Source: JM 9- 28.800.
The last section I will focus on with regard to the changes made is Policies and Procedures. “Any well-designed compliance program entails policies and procedures that give both content and effect to ethical norms and that address and aim to reduce risks identified by the company as part of its risk assessment process. As a threshold matter, prosecutors should examine whether the company has a code of conduct that sets forth, among other things, company’s commitment to full compliance with relevant Federal laws that is accessible and applicable to all company employees. As a corollary, prosecutors should also assess whether the company has established policies and procedures that incorporate the culture of compliance into its day-to-day operations.
- Design – What is the company’s process for designing and implementing new policies and procedures, and has that process changed over time? Who has been involved in the design of policies and procedures? Have business units been consulted prior to rolling them out?
- Comprehensiveness – What efforts has the company made to monitor and implement policies and procedures that reflect and deal with the spectrum of risks it faces, including changes to the legal and regulatory landscape?
- Accessibility – How has the company communicated its policies and procedures to all employees and relevant third parties? If the company has foreign subsidiaries, are there linguistic or other barriers to foreign employees’ access?

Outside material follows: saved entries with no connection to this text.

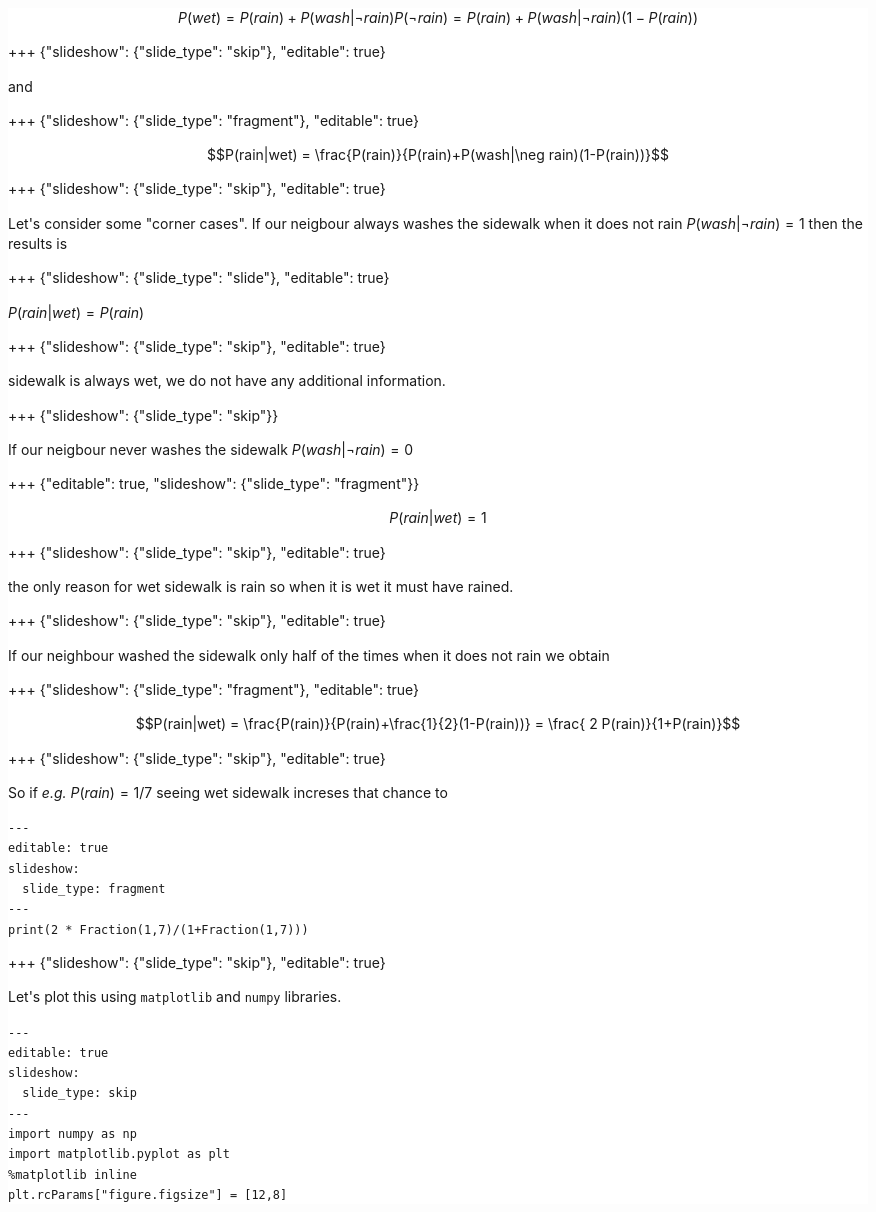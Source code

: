 $$P(wet) = P(rain) + P(wash|\neg rain)P(\neg rain) = P(rain) + P(wash|\neg rain)(1-P(rain))$$

+++ {"slideshow": {"slide_type": "skip"}, "editable": true}

and

+++ {"slideshow": {"slide_type": "fragment"}, "editable": true}

$$P(rain|wet) = \frac{P(rain)}{P(rain)+P(wash|\neg rain)(1-P(rain))}$$

+++ {"slideshow": {"slide_type": "skip"}, "editable": true}

Let's consider some "corner cases". If our neigbour always washes the sidewalk when it does not rain $P(wash|\neg rain)=1$ then the results is

+++ {"slideshow": {"slide_type": "slide"}, "editable": true}

$P(rain|wet)=P(rain)$

+++ {"slideshow": {"slide_type": "skip"}, "editable": true}

 sidewalk is always wet, we do not have any additional information.

+++ {"slideshow": {"slide_type": "skip"}}

If our neigbour never washes the sidewalk $P(wash|\neg rain)=0$

+++ {"editable": true, "slideshow": {"slide_type": "fragment"}}

$$P(rain|wet)=1$$

+++ {"slideshow": {"slide_type": "skip"}, "editable": true}

the only reason for wet sidewalk is rain so when it is wet it must have rained.

+++ {"slideshow": {"slide_type": "skip"}, "editable": true}

If our neighbour washed the sidewalk only half of the times when it does not rain we obtain

+++ {"slideshow": {"slide_type": "fragment"}, "editable": true}

$$P(rain|wet) = \frac{P(rain)}{P(rain)+\frac{1}{2}(1-P(rain))} = \frac{ 2 P(rain)}{1+P(rain)}$$

+++ {"slideshow": {"slide_type": "skip"}, "editable": true}

So if _e.g._ $P(rain)=1/7$  seeing wet sidewalk increses that chance to

```{code-cell}
---
editable: true
slideshow:
  slide_type: fragment
---
print(2 * Fraction(1,7)/(1+Fraction(1,7)))
```

+++ {"slideshow": {"slide_type": "skip"}, "editable": true}

Let's plot this using `matplotlib`  and `numpy` libraries.

```{code-cell}
---
editable: true
slideshow:
  slide_type: skip
---
import numpy as np
import matplotlib.pyplot as plt
%matplotlib inline
plt.rcParams["figure.figsize"] = [12,8]
```
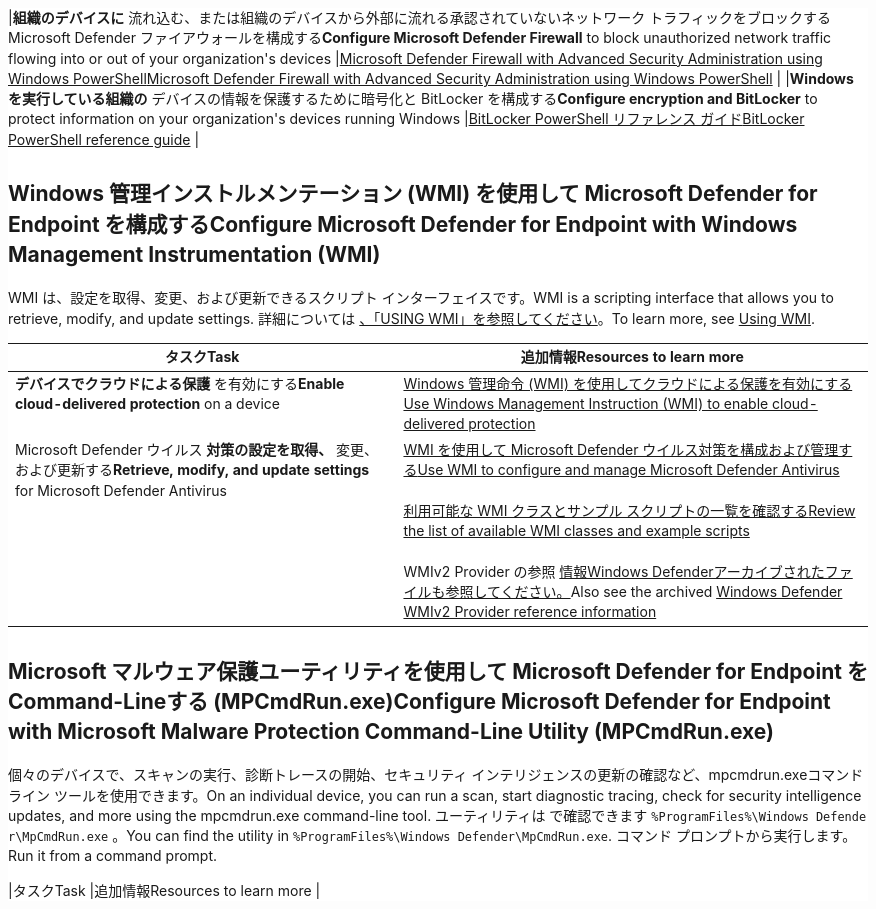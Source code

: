 |<span data-ttu-id="a4864-141">**組織のデバイスに** 流れ込む、または組織のデバイスから外部に流れる承認されていないネットワーク トラフィックをブロックする Microsoft Defender ファイアウォールを構成する</span><span class="sxs-lookup"><span data-stu-id="a4864-141">**Configure Microsoft Defender Firewall** to block unauthorized network traffic flowing into or out of your organization's devices</span></span> |[<span data-ttu-id="a4864-142">Microsoft Defender Firewall with Advanced Security Administration using Windows PowerShell</span><span class="sxs-lookup"><span data-stu-id="a4864-142">Microsoft Defender Firewall with Advanced Security Administration using Windows PowerShell</span></span>](https://docs.microsoft.com/windows/security/threat-protection/windows-firewall/windows-firewall-with-advanced-security-administration-with-windows-powershell) |
|<span data-ttu-id="a4864-143">**Windows を実行している組織の** デバイスの情報を保護するために暗号化と BitLocker を構成する</span><span class="sxs-lookup"><span data-stu-id="a4864-143">**Configure encryption and BitLocker** to protect information on your organization's devices running Windows</span></span> |[<span data-ttu-id="a4864-144">BitLocker PowerShell リファレンス ガイド</span><span class="sxs-lookup"><span data-stu-id="a4864-144">BitLocker PowerShell reference guide</span></span>](https://docs.microsoft.com/powershell/module/bitlocker/?view=win10-ps&preserve-view=true) |

## <a name="configure-microsoft-defender-for-endpoint-with-windows-management-instrumentation-wmi"></a><span data-ttu-id="a4864-145">Windows 管理インストルメンテーション (WMI) を使用して Microsoft Defender for Endpoint を構成する</span><span class="sxs-lookup"><span data-stu-id="a4864-145">Configure Microsoft Defender for Endpoint with Windows Management Instrumentation (WMI)</span></span>

<span data-ttu-id="a4864-146">WMI は、設定を取得、変更、および更新できるスクリプト インターフェイスです。</span><span class="sxs-lookup"><span data-stu-id="a4864-146">WMI is a scripting interface that allows you to retrieve, modify, and update settings.</span></span> <span data-ttu-id="a4864-147">詳細については [、「USING WMI」を参照してください](https://docs.microsoft.com/windows/win32/wmisdk/using-wmi)。</span><span class="sxs-lookup"><span data-stu-id="a4864-147">To learn more, see [Using WMI](https://docs.microsoft.com/windows/win32/wmisdk/using-wmi).</span></span> 

|<span data-ttu-id="a4864-148">タスク</span><span class="sxs-lookup"><span data-stu-id="a4864-148">Task</span></span>  |<span data-ttu-id="a4864-149">追加情報</span><span class="sxs-lookup"><span data-stu-id="a4864-149">Resources to learn more</span></span>  |
|---------|---------|
|<span data-ttu-id="a4864-150">**デバイスでクラウドによる保護** を有効にする</span><span class="sxs-lookup"><span data-stu-id="a4864-150">**Enable cloud-delivered protection** on a device</span></span>    |[<span data-ttu-id="a4864-151">Windows 管理命令 (WMI) を使用してクラウドによる保護を有効にする</span><span class="sxs-lookup"><span data-stu-id="a4864-151">Use Windows Management Instruction (WMI) to enable cloud-delivered protection</span></span>](https://docs.microsoft.com/windows/security/threat-protection/microsoft-defender-antivirus/enable-cloud-protection-microsoft-defender-antivirus#use-windows-management-instruction-wmi-to-enable-cloud-delivered-protection)       |
|<span data-ttu-id="a4864-152">Microsoft Defender ウイルス **対策の設定を取得、** 変更、および更新する</span><span class="sxs-lookup"><span data-stu-id="a4864-152">**Retrieve, modify, and update settings** for Microsoft Defender Antivirus</span></span>     | [<span data-ttu-id="a4864-153">WMI を使用して Microsoft Defender ウイルス対策を構成および管理する</span><span class="sxs-lookup"><span data-stu-id="a4864-153">Use WMI to configure and manage Microsoft Defender Antivirus</span></span>](https://docs.microsoft.com/windows/security/threat-protection/microsoft-defender-antivirus/use-wmi-microsoft-defender-antivirus)<br/><br/>[<span data-ttu-id="a4864-154">利用可能な WMI クラスとサンプル スクリプトの一覧を確認する</span><span class="sxs-lookup"><span data-stu-id="a4864-154">Review the list of available WMI classes and example scripts</span></span>](https://docs.microsoft.com/previous-versions/windows/desktop/defender/windows-defender-wmiv2-apis-portal) <br/><br/><span data-ttu-id="a4864-155">WMIv2 Provider の参照 [情報Windows Defenderアーカイブされたファイルも参照してください。](https://docs.microsoft.com/previous-versions/windows/desktop/defender/windows-defender-wmiv2-apis-portal?redirectedfrom=MSDN)</span><span class="sxs-lookup"><span data-stu-id="a4864-155">Also see the archived [Windows Defender WMIv2 Provider reference information](https://docs.microsoft.com/previous-versions/windows/desktop/defender/windows-defender-wmiv2-apis-portal?redirectedfrom=MSDN)</span></span>   |


## <a name="configure-microsoft-defender-for-endpoint-with-microsoft-malware-protection-command-line-utility-mpcmdrunexe"></a><span data-ttu-id="a4864-156">Microsoft マルウェア保護ユーティリティを使用して Microsoft Defender for Endpoint をCommand-Lineする (MPCmdRun.exe)</span><span class="sxs-lookup"><span data-stu-id="a4864-156">Configure Microsoft Defender for Endpoint with Microsoft Malware Protection Command-Line Utility (MPCmdRun.exe)</span></span>

<span data-ttu-id="a4864-157">個々のデバイスで、スキャンの実行、診断トレースの開始、セキュリティ インテリジェンスの更新の確認など、mpcmdrun.exeコマンド ライン ツールを使用できます。</span><span class="sxs-lookup"><span data-stu-id="a4864-157">On an individual device, you can run a scan, start diagnostic tracing, check for security intelligence updates, and more using the mpcmdrun.exe command-line tool.</span></span> <span data-ttu-id="a4864-158">ユーティリティは で確認できます `%ProgramFiles%\Windows Defender\MpCmdRun.exe` 。</span><span class="sxs-lookup"><span data-stu-id="a4864-158">You can find the utility in `%ProgramFiles%\Windows Defender\MpCmdRun.exe`.</span></span> <span data-ttu-id="a4864-159">コマンド プロンプトから実行します。</span><span class="sxs-lookup"><span data-stu-id="a4864-159">Run it from a command prompt.</span></span>

|<span data-ttu-id="a4864-160">タスク</span><span class="sxs-lookup"><span data-stu-id="a4864-160">Task</span></span>  |<span data-ttu-id="a4864-161">追加情報</span><span class="sxs-lookup"><span data-stu-id="a4864-161">Resources to learn more</span></span>  |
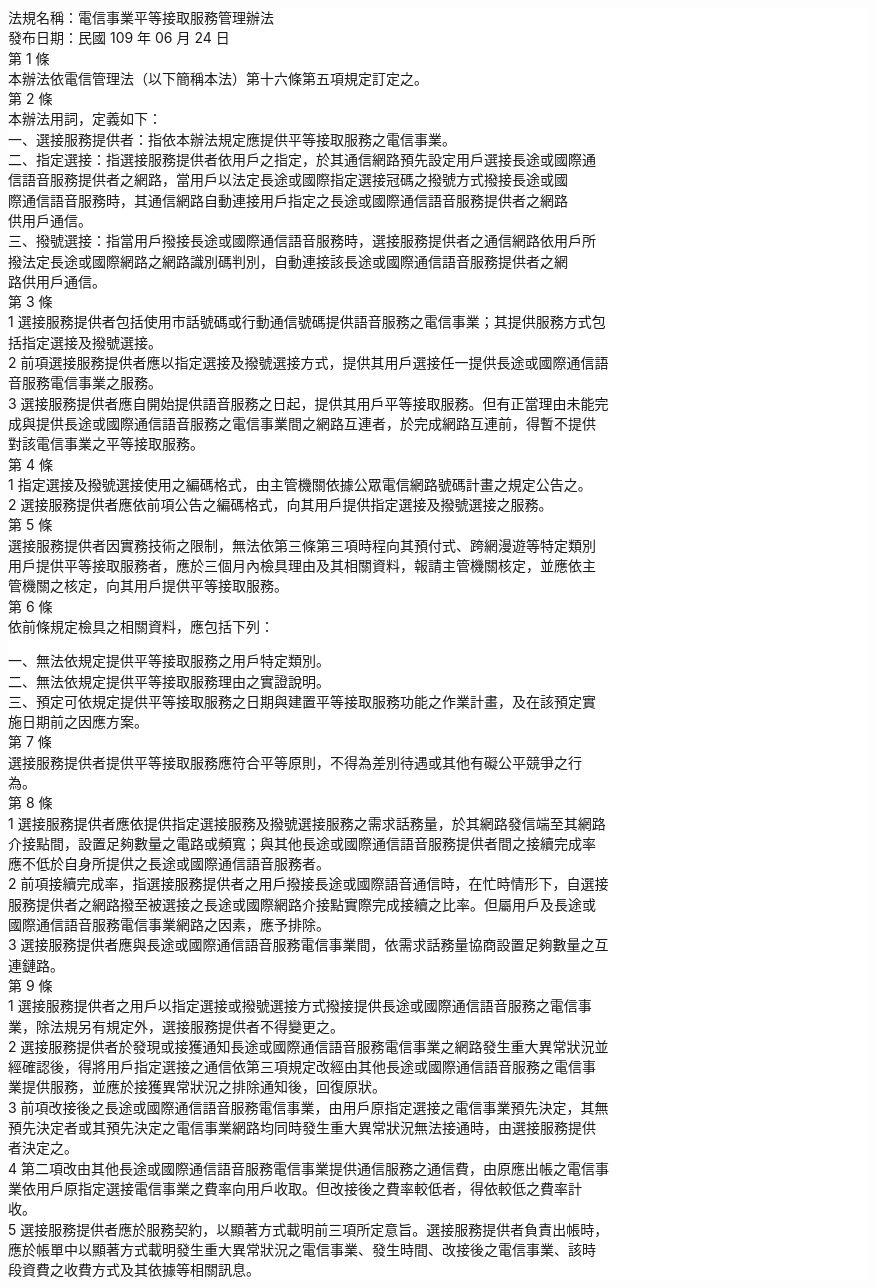 法規名稱：電信事業平等接取服務管理辦法  
發布日期：民國 109 年 06 月 24 日  
第 1 條  
本辦法依電信管理法（以下簡稱本法）第十六條第五項規定訂定之。  
第 2 條  
本辦法用詞，定義如下：  
一、選接服務提供者：指依本辦法規定應提供平等接取服務之電信事業。  
二、指定選接：指選接服務提供者依用戶之指定，於其通信網路預先設定用戶選接長途或國際通  
信語音服務提供者之網路，當用戶以法定長途或國際指定選接冠碼之撥號方式撥接長途或國  
際通信語音服務時，其通信網路自動連接用戶指定之長途或國際通信語音服務提供者之網路  
供用戶通信。  
三、撥號選接：指當用戶撥接長途或國際通信語音服務時，選接服務提供者之通信網路依用戶所  
撥法定長途或國際網路之網路識別碼判別，自動連接該長途或國際通信語音服務提供者之網  
路供用戶通信。  
第 3 條  
1 選接服務提供者包括使用市話號碼或行動通信號碼提供語音服務之電信事業；其提供服務方式包  
括指定選接及撥號選接。  
2 前項選接服務提供者應以指定選接及撥號選接方式，提供其用戶選接任一提供長途或國際通信語  
音服務電信事業之服務。  
3 選接服務提供者應自開始提供語音服務之日起，提供其用戶平等接取服務。但有正當理由未能完  
成與提供長途或國際通信語音服務之電信事業間之網路互連者，於完成網路互連前，得暫不提供  
對該電信事業之平等接取服務。  
第 4 條  
1 指定選接及撥號選接使用之編碼格式，由主管機關依據公眾電信網路號碼計畫之規定公告之。  
2 選接服務提供者應依前項公告之編碼格式，向其用戶提供指定選接及撥號選接之服務。  
第 5 條  
選接服務提供者因實務技術之限制，無法依第三條第三項時程向其預付式、跨網漫遊等特定類別  
用戶提供平等接取服務者，應於三個月內檢具理由及其相關資料，報請主管機關核定，並應依主  
管機關之核定，向其用戶提供平等接取服務。  
第 6 條  
依前條規定檢具之相關資料，應包括下列：  


一、無法依規定提供平等接取服務之用戶特定類別。  
二、無法依規定提供平等接取服務理由之實證說明。  
三、預定可依規定提供平等接取服務之日期與建置平等接取服務功能之作業計畫，及在該預定實  
施日期前之因應方案。  
第 7 條  
選接服務提供者提供平等接取服務應符合平等原則，不得為差別待遇或其他有礙公平競爭之行  
為。  
第 8 條  
1 選接服務提供者應依提供指定選接服務及撥號選接服務之需求話務量，於其網路發信端至其網路  
介接點間，設置足夠數量之電路或頻寬；與其他長途或國際通信語音服務提供者間之接續完成率  
應不低於自身所提供之長途或國際通信語音服務者。  
2 前項接續完成率，指選接服務提供者之用戶撥接長途或國際語音通信時，在忙時情形下，自選接  
服務提供者之網路撥至被選接之長途或國際網路介接點實際完成接續之比率。但屬用戶及長途或  
國際通信語音服務電信事業網路之因素，應予排除。  
3 選接服務提供者應與長途或國際通信語音服務電信事業間，依需求話務量協商設置足夠數量之互  
連鏈路。  
第 9 條  
1 選接服務提供者之用戶以指定選接或撥號選接方式撥接提供長途或國際通信語音服務之電信事  
業，除法規另有規定外，選接服務提供者不得變更之。  
2 選接服務提供者於發現或接獲通知長途或國際通信語音服務電信事業之網路發生重大異常狀況並  
經確認後，得將用戶指定選接之通信依第三項規定改經由其他長途或國際通信語音服務之電信事  
業提供服務，並應於接獲異常狀況之排除通知後，回復原狀。  
3 前項改接後之長途或國際通信語音服務電信事業，由用戶原指定選接之電信事業預先決定，其無  
預先決定者或其預先決定之電信事業網路均同時發生重大異常狀況無法接通時，由選接服務提供  
者決定之。  
4 第二項改由其他長途或國際通信語音服務電信事業提供通信服務之通信費，由原應出帳之電信事  
業依用戶原指定選接電信事業之費率向用戶收取。但改接後之費率較低者，得依較低之費率計  
收。  
5 選接服務提供者應於服務契約，以顯著方式載明前三項所定意旨。選接服務提供者負責出帳時，  
應於帳單中以顯著方式載明發生重大異常狀況之電信事業、發生時間、改接後之電信事業、該時  
段資費之收費方式及其依據等相關訊息。  
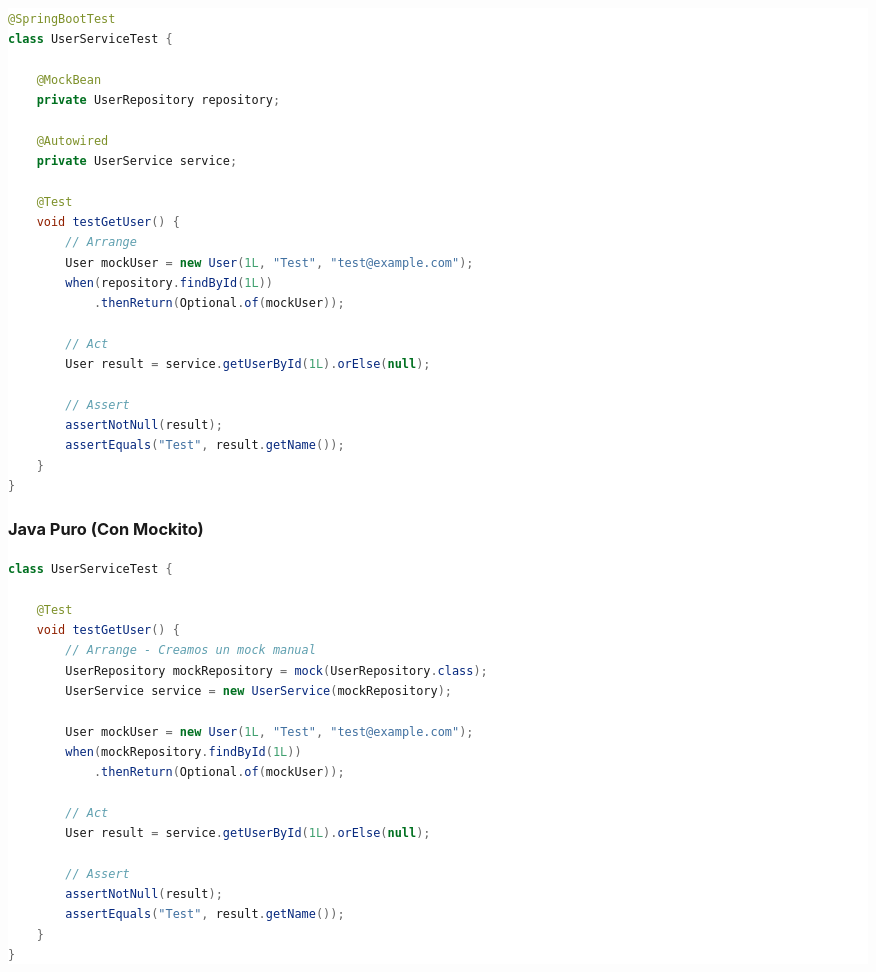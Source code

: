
 ```java
@SpringBootTest
class UserServiceTest {
    
    @MockBean
    private UserRepository repository;
    
    @Autowired
    private UserService service;
    
    @Test
    void testGetUser() {
        // Arrange
        User mockUser = new User(1L, "Test", "test@example.com");
        when(repository.findById(1L))
            .thenReturn(Optional.of(mockUser));
        
        // Act
        User result = service.getUserById(1L).orElse(null);
        
        // Assert
        assertNotNull(result);
        assertEquals("Test", result.getName());
    }
}
```

### Java Puro (Con Mockito)

```java
class UserServiceTest {
    
    @Test
    void testGetUser() {
        // Arrange - Creamos un mock manual
        UserRepository mockRepository = mock(UserRepository.class);
        UserService service = new UserService(mockRepository);
        
        User mockUser = new User(1L, "Test", "test@example.com");
        when(mockRepository.findById(1L))
            .thenReturn(Optional.of(mockUser));
        
        // Act
        User result = service.getUserById(1L).orElse(null);
        
        // Assert
        assertNotNull(result);
        assertEquals("Test", result.getName());
    }
}
```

- Responsibility for Operational Integration – Who has been responsible for integrating policies and procedures? Have they been rolled out in a way that ensures employees’ understanding of the policies? In what specific ways are compliance policies and procedures reinforced through the company’s internal control systems?
- Gatekeepers – What, if any, guidance and training has been provided to key gatekeepers in the control processes (e.g., those with approval authority or certification responsibilities)? Do they know what misconduct to look for? Do they know when and how to escalate concerns?“
Source: JM 9- 28.800.
Without full compliance to regulations established by payors (Federal, State, and Commercial) and government entities such as DOJ, an organization cannot claim effective leadership within. While compliance programs are a lot of work and have costs associated with them, there is also a lot of leniency granted by investigators and prosecutors to those organization able to demonstrate an effective compliance program is in place. Stop tinkering with your compliance program and finally buckle down and do the necessary to ensure your Assets are covered.